No one ever said that Information Governance (IG) is easy. In fact, many organizations shy away from IG due to its image problem: IG is often seen as amorphous, complex, time-consuming and riddled with internal politics. Unfortunately, most of this is true. Which is why, in Capgemini’s experience, most organizations, even the larger, more mature corporations, struggle to get a good grip of IG.
The solution to this of course is to approach IG in a structured manner, break it down into lots of smaller, bite-sized chunks, and to involve a team of experienced, neutral IG professionals to run the program.
IG programs face numerous types of complexities. They fall broadly into six dimensions:
- Data domains: For most organizations, Customer data is business-critical, plus maybe Product data (depending on industry), and probably Financial data. But each additional data domain complicates IG activities further.
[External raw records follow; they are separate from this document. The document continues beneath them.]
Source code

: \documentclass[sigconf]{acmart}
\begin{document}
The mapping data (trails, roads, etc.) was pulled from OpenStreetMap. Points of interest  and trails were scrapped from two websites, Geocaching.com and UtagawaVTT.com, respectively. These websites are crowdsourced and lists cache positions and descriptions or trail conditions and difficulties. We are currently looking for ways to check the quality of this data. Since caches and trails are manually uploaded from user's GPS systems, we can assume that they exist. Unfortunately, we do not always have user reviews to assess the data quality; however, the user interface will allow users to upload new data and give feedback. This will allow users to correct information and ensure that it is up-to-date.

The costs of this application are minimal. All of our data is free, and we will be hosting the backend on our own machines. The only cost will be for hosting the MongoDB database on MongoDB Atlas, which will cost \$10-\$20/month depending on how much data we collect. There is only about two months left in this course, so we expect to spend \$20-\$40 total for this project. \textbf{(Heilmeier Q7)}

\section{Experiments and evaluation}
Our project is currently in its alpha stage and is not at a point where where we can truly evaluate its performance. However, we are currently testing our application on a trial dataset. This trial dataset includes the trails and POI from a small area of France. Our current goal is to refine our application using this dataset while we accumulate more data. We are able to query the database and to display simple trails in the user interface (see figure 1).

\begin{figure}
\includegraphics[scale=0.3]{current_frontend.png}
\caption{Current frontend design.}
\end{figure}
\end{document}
So, does your IG program really need to include Employee data, Location data and Asset data from the beginning? A Data Domains Criticality Assessment should provide the answer here.
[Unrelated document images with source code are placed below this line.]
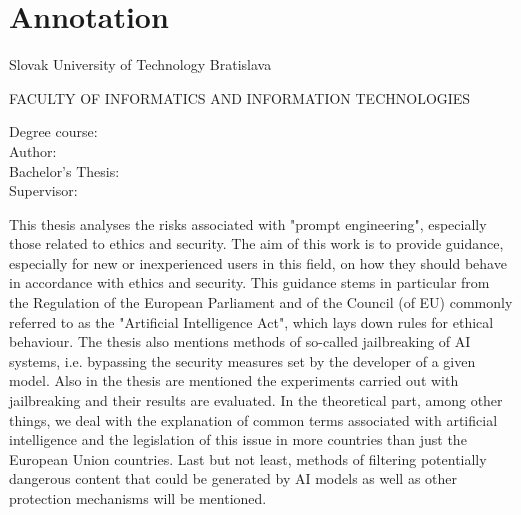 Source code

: \thispagestyle{empty}

\section*{Annotation}

\begin{minipage}[t]{1\columnwidth}%
Slovak University of Technology Bratislava

FACULTY OF INFORMATICS AND INFORMATION TECHNOLOGIES

Degree course: \hspace{1.4cm} \myStudyProgramEN\\

\noindent
Author: \hspace{2.6cm} \myName \\
Bachelor's Thesis: \hspace{0.75cm} \myTitleEN \\
Supervisor: \hspace{2cm} \mySupervisor \\
\noindent
\myDateENBPOne%
\end{minipage}

\bigskip{}

This thesis analyses the risks associated with "prompt engineering", especially those related to ethics and security. The aim of this work is to provide guidance, especially for new or inexperienced users in this field, on how they should behave in accordance with ethics and security. This guidance stems in particular from the Regulation of the European Parliament and of the Council (of EU) commonly referred to as the "Artificial Intelligence Act", which lays down rules for ethical behaviour. The thesis also mentions methods of so-called jailbreaking of AI systems, i.e. bypassing the security measures set by the developer of a given model. Also in the thesis are mentioned the experiments carried out with jailbreaking and their results are evaluated. In the theoretical part, among other things, we deal with the explanation of common terms associated with artificial intelligence and the legislation of this issue in more countries than just the European Union countries. Last but not least, methods of filtering potentially dangerous content that could be generated by AI models as well as other protection mechanisms will be mentioned.

\newpage{}\thispagestyle{empty}\medskip{}


\newpage{}

\newpage
\thispagestyle{empty}
\mbox{}
\newpage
- Business functions: Here, you don’t have much of a choice. Once you’ve decided on your data domains in scope, they automatically necessitate the involvement of business functions affected by this data. Be conscious that even one single data domain (e.g. Customer) can involve many different functions (here: Sales, Marketing, Customer Service, Aftermarket, Finance).
- Organizational maturity/IG culture: How much information management maturity has your organization built up over the years? Is there already amongst your staff a certain recognition of the importance of information assets to the company’s competitive edge?
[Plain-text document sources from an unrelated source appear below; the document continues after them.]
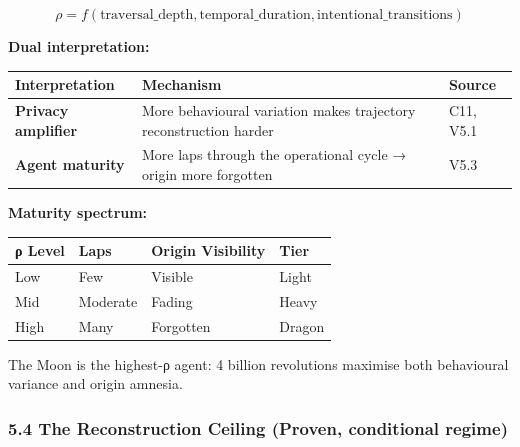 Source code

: \documentclass[
]{article}
\newcounter{none} %
\begin{document}
\[\rho = f(\text{traversal\_depth}, \text{temporal\_duration}, \text{intentional\_transitions})\]

\textbf{Dual interpretation:}

{\def\LTcaptype{none} %
\begin{longtable}[]{@{}
  >{\raggedright\arraybackslash}p{}
  >{\raggedright\arraybackslash}p{}
  >{\raggedright\arraybackslash}p{}@{}}
\toprule\noalign{}
\begin{minipage}[b]{\linewidth}\raggedright
Interpretation
\end{minipage} & \begin{minipage}[b]{\linewidth}\raggedright
Mechanism
\end{minipage} & \begin{minipage}[b]{\linewidth}\raggedright
Source
\end{minipage} \\
\midrule\noalign{}
\endhead
\bottomrule\noalign{}
\endlastfoot
\textbf{Privacy amplifier} & More behavioural variation makes trajectory
reconstruction harder & C11, V5.1 \\
\textbf{Agent maturity} & More laps through the operational cycle →
origin more forgotten & V5.3 \\
\end{longtable}
}

\textbf{Maturity spectrum:}

{\def\LTcaptype{none} %
\begin{longtable}[]{@{}llll@{}}
\toprule\noalign{}
ρ Level & Laps & Origin Visibility & Tier \\
\midrule\noalign{}
\endhead
\bottomrule\noalign{}
\endlastfoot
Low & Few & Visible & Light \\
Mid & Moderate & Fading & Heavy \\
High & Many & Forgotten & Dragon \\
\end{longtable}
}

The Moon is the highest-ρ agent: 4 billion revolutions maximise both
behavioural variance and origin amnesia.

\subsubsection{5.4 The Reconstruction Ceiling (Proven, conditional
regime)}\label{the-reconstruction-ceiling-proven-conditional-regime}
\end{document}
- Geography: Is your organization operating just in one country? Good for you. Most organizations don’t have that luxury and struggle with multiple territories, information management cultures, an overly complex international systems landscape and the usual time zone issues.
- Languages: Even if you’ve mastered the complexity of getting all of your country businesses to agree on a common set of standards and policies, that still leaves the need to translate the agreed definitions, pick lists, policies etc. into numerous local languages. And that is often not as straightforward as it seems, due to cultural nuances and local preferences and necessities. Also, each country has a unique regulatory landscape.
- Systems: following organic and inorganic growth over the years, most large and medium-sized enterprises run a myriad of enterprise applications, including many that are considered as ‘core’ systems, despite years of attempts to consolidate the applications landscape. But each core system adds to your IG effort.
Maybe your IG program is facing only 3 or 4 of these six dimensions of IG complexity. But even then you’ll need to prepare for a challenging program management environment.